[[ Supplied entries, beginning ]]
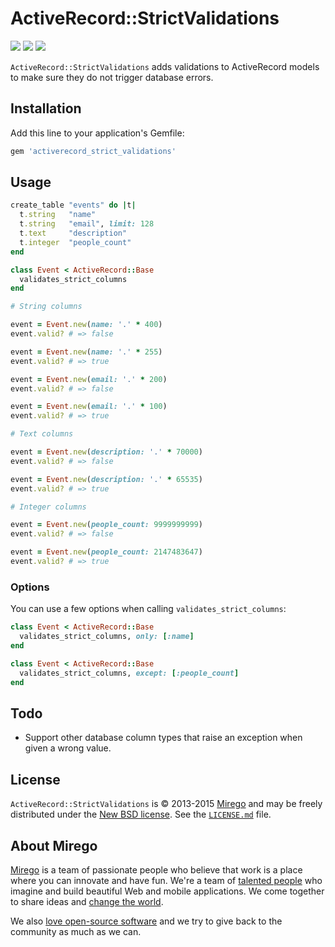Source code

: # ActiveRecord::StrictValidations

<a href="https://rubygems.org/gems/activerecord_strict_validations"><img src="http://img.shields.io/gem/v/activerecord_strict_validations.svg" /></a>
<a href="https://codeclimate.com/github/mirego/activerecord_strict_validations"><img src="http://img.shields.io/codeclimate/github/mirego/activerecord_strict_validations.svg" /></a>
<a href="https://travis-ci.org/mirego/activerecord_strict_validations"><img src="http://img.shields.io/travis/mirego/activerecord_strict_validations.svg" /></a>

`ActiveRecord::StrictValidations` adds validations to ActiveRecord models to make sure they do not trigger database errors.

## Installation

Add this line to your application's Gemfile:

```ruby
gem 'activerecord_strict_validations'
```

## Usage

```ruby
create_table "events" do |t|
  t.string   "name"
  t.string   "email", limit: 128
  t.text     "description"
  t.integer  "people_count"
end

class Event < ActiveRecord::Base
  validates_strict_columns
end

# String columns

event = Event.new(name: '.' * 400)
event.valid? # => false

event = Event.new(name: '.' * 255)
event.valid? # => true

event = Event.new(email: '.' * 200)
event.valid? # => false

event = Event.new(email: '.' * 100)
event.valid? # => true

# Text columns

event = Event.new(description: '.' * 70000)
event.valid? # => false

event = Event.new(description: '.' * 65535)
event.valid? # => true

# Integer columns

event = Event.new(people_count: 9999999999)
event.valid? # => false

event = Event.new(people_count: 2147483647)
event.valid? # => true
```

### Options

You can use a few options when calling `validates_strict_columns`:

```ruby
class Event < ActiveRecord::Base
  validates_strict_columns, only: [:name]
end

class Event < ActiveRecord::Base
  validates_strict_columns, except: [:people_count]
end
```

## Todo

* Support other database column types that raise an exception when given a wrong value.

## License

`ActiveRecord::StrictValidations` is © 2013-2015 [Mirego](http://www.mirego.com) and may be freely distributed under the [New BSD license](http://opensource.org/licenses/BSD-3-Clause).  See the [`LICENSE.md`](https://github.com/mirego/activerecord_strict_validations/blob/master/LICENSE.md) file.

## About Mirego

[Mirego](http://mirego.com) is a team of passionate people who believe that work is a place where you can innovate and have fun. We're a team of [talented people](http://life.mirego.com) who imagine and build beautiful Web and mobile applications. We come together to share ideas and [change the world](http://mirego.org).

We also [love open-source software](http://open.mirego.com) and we try to give back to the community as much as we can.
[[ Supplied entries, end ]]
■ **Assignment**
Set down each record above exactly as it stands and leave out all pictures.

■ **Completed task**
Source code

: # ActiveRecord::StrictValidations

<a href="https://rubygems.org/gems/activerecord_strict_validations"><img src="http://img.shields.io/gem/v/activerecord_strict_validations.svg" /></a>
<a href="https://codeclimate.com/github/mirego/activerecord_strict_validations"><img src="http://img.shields.io/codeclimate/github/mirego/activerecord_strict_validations.svg" /></a>
<a href="https://travis-ci.org/mirego/activerecord_strict_validations"><img src="http://img.shields.io/travis/mirego/activerecord_strict_validations.svg" /></a>

`ActiveRecord::StrictValidations` adds validations to ActiveRecord models to make sure they do not trigger database errors.

## Installation

Add this line to your application's Gemfile:

```ruby
gem 'activerecord_strict_validations'
```

## Usage

```ruby
create_table "events" do |t|
  t.string   "name"
  t.string   "email", limit: 128
  t.text     "description"
  t.integer  "people_count"
end

class Event < ActiveRecord::Base
  validates_strict_columns
end

# String columns

event = Event.new(name: '.' * 400)
event.valid? # => false

event = Event.new(name: '.' * 255)
event.valid? # => true

event = Event.new(email: '.' * 200)
event.valid? # => false

event = Event.new(email: '.' * 100)
event.valid? # => true

# Text columns

event = Event.new(description: '.' * 70000)
event.valid? # => false

event = Event.new(description: '.' * 65535)
event.valid? # => true

# Integer columns

event = Event.new(people_count: 9999999999)
event.valid? # => false

event = Event.new(people_count: 2147483647)
event.valid? # => true
```

### Options

You can use a few options when calling `validates_strict_columns`:

```ruby
class Event < ActiveRecord::Base
  validates_strict_columns, only: [:name]
end

class Event < ActiveRecord::Base
  validates_strict_columns, except: [:people_count]
end
```

## Todo

* Support other database column types that raise an exception when given a wrong value.

## License

`ActiveRecord::StrictValidations` is © 2013-2015 [Mirego](http://www.mirego.com) and may be freely distributed under the [New BSD license](http://opensource.org/licenses/BSD-3-Clause).  See the [`LICENSE.md`](https://github.com/mirego/activerecord_strict_validations/blob/master/LICENSE.md) file.

## About Mirego

[Mirego](http://mirego.com) is a team of passionate people who believe that work is a place where you can innovate and have fun. We're a team of [talented people](http://life.mirego.com) who imagine and build beautiful Web and mobile applications. We come together to share ideas and [change the world](http://mirego.org).

We also [love open-source software](http://open.mirego.com) and we try to give back to the community as much as we can.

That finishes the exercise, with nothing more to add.